DATA IN THIS EXERCISE: Begin

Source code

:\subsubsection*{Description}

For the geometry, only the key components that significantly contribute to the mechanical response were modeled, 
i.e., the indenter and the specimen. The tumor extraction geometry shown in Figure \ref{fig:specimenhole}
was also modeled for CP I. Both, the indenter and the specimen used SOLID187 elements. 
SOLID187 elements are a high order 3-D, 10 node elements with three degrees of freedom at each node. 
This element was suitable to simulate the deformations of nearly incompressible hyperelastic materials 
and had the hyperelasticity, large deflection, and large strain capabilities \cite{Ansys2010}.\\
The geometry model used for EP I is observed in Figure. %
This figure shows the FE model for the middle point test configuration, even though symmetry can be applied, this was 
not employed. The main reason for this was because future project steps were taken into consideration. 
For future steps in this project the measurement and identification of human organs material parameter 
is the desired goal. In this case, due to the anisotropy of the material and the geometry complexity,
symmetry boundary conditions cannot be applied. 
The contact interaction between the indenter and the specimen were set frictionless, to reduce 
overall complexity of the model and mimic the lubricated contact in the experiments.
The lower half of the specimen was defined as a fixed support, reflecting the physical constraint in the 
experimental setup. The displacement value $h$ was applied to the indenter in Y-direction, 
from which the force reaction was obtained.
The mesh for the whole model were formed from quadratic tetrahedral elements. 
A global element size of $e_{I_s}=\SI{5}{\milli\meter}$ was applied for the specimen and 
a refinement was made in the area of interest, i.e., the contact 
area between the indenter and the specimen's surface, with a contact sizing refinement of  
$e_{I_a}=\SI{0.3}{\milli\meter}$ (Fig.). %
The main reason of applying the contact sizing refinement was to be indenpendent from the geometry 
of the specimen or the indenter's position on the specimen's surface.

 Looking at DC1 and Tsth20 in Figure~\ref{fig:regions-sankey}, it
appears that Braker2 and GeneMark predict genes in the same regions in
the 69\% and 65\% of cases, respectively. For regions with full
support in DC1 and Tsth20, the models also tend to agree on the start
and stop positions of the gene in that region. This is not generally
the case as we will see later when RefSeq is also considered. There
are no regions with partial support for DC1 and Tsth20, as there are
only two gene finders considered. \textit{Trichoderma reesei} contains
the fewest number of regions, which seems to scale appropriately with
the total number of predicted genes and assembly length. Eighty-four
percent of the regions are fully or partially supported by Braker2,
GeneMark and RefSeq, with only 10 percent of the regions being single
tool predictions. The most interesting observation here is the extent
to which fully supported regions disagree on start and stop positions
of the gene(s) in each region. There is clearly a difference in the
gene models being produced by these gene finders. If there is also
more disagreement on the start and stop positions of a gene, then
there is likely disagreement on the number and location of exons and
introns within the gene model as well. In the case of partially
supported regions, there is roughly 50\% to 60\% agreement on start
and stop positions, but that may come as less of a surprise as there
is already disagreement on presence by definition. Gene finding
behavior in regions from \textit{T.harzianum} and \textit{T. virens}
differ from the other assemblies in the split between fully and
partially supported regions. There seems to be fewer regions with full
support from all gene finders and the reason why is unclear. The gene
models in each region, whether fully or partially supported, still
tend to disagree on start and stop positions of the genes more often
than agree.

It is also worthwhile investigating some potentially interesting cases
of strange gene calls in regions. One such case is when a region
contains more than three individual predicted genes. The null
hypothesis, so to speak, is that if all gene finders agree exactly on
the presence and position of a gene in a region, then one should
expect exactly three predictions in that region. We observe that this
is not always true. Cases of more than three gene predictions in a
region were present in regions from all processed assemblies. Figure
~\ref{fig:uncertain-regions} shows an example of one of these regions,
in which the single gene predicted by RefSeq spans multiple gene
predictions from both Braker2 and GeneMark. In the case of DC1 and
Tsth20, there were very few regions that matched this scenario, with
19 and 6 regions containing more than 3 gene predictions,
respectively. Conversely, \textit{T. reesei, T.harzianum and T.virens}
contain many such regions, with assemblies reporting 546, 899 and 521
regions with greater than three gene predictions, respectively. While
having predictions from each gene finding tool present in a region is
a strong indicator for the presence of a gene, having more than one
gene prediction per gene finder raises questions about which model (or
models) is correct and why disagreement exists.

DATA IN THIS EXERCISE: End
DATA IN THIS EXERCISE: Begin

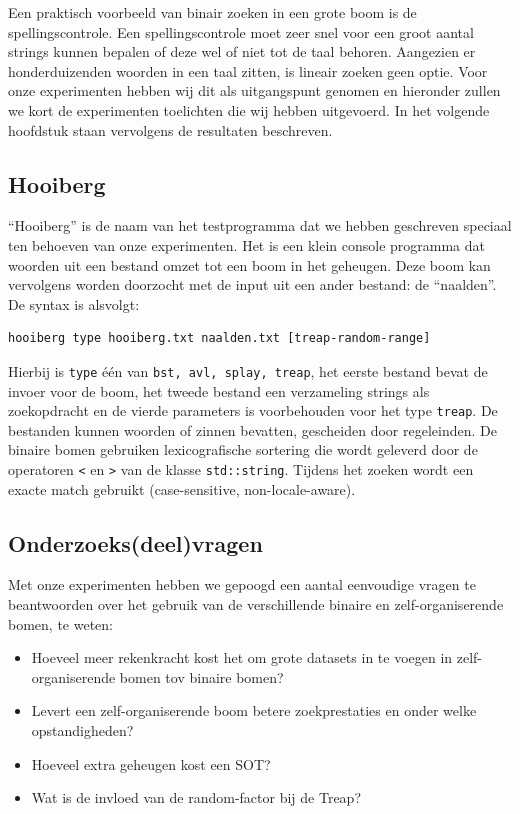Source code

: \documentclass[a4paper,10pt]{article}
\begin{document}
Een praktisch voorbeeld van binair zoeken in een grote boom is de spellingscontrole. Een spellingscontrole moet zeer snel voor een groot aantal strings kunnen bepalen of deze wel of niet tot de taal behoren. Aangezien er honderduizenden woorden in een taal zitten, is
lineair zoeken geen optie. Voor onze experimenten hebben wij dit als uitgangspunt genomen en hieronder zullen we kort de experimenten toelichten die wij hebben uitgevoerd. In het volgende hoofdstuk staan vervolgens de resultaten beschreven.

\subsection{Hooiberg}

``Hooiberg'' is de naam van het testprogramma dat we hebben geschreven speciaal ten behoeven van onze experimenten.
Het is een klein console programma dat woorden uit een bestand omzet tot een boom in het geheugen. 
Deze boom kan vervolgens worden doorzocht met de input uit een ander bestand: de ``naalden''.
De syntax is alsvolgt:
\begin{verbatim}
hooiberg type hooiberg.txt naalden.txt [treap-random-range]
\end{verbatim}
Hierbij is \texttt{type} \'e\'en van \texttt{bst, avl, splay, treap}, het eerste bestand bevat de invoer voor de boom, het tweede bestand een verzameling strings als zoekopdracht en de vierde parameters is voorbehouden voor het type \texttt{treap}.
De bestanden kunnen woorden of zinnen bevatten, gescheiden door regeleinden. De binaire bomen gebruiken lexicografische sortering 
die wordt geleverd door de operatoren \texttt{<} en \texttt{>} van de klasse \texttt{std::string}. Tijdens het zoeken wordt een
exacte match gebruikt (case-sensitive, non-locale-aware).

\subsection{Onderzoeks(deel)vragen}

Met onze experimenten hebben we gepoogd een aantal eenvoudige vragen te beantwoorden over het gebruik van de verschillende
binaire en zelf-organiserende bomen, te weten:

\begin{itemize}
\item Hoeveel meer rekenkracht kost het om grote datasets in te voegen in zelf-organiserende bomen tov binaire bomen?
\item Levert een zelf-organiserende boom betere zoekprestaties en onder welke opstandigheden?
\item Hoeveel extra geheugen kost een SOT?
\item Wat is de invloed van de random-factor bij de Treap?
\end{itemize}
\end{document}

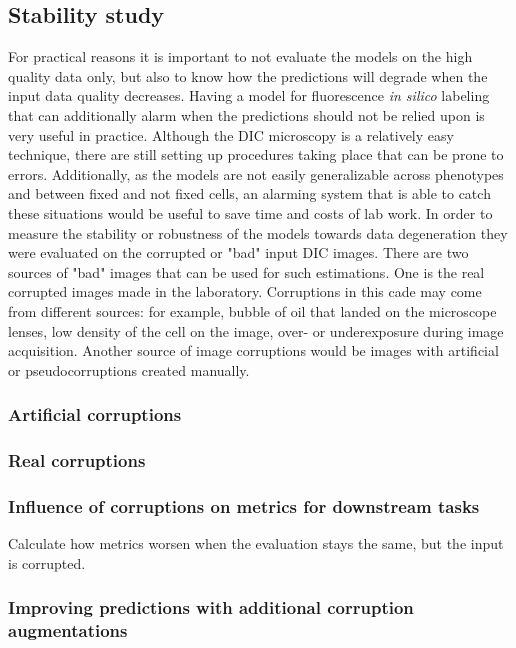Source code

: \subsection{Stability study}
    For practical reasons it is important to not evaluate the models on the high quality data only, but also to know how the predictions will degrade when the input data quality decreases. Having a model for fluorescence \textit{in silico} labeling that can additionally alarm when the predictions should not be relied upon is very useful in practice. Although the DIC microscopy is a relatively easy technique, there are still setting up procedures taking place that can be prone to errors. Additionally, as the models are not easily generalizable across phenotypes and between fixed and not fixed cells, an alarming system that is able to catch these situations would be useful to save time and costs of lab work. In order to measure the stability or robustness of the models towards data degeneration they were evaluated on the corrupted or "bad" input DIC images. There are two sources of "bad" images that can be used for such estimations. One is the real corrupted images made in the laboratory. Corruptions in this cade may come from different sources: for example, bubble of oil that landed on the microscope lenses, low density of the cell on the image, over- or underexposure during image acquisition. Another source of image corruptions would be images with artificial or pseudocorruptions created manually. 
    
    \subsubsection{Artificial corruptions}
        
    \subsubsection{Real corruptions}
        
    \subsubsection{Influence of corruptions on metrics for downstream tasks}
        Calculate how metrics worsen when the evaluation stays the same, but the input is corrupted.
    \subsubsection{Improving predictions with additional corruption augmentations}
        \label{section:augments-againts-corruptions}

DATA IN THIS EXERCISE: End

TASK PROMPT
Each line above with the string "indenter" should be reported in full.

RESULT OF THIS EXERCISE
i.e., the indenter and the specimen. The tumor extraction geometry shown in Figure \ref{fig:specimenhole}
was also modeled for CP I. Both, the indenter and the specimen used SOLID187 elements. 
The contact interaction between the indenter and the specimen were set frictionless, to reduce 
experimental setup. The displacement value $h$ was applied to the indenter in Y-direction, 
area between the indenter and the specimen's surface, with a contact sizing refinement of  
of the specimen or the indenter's position on the specimen's surface.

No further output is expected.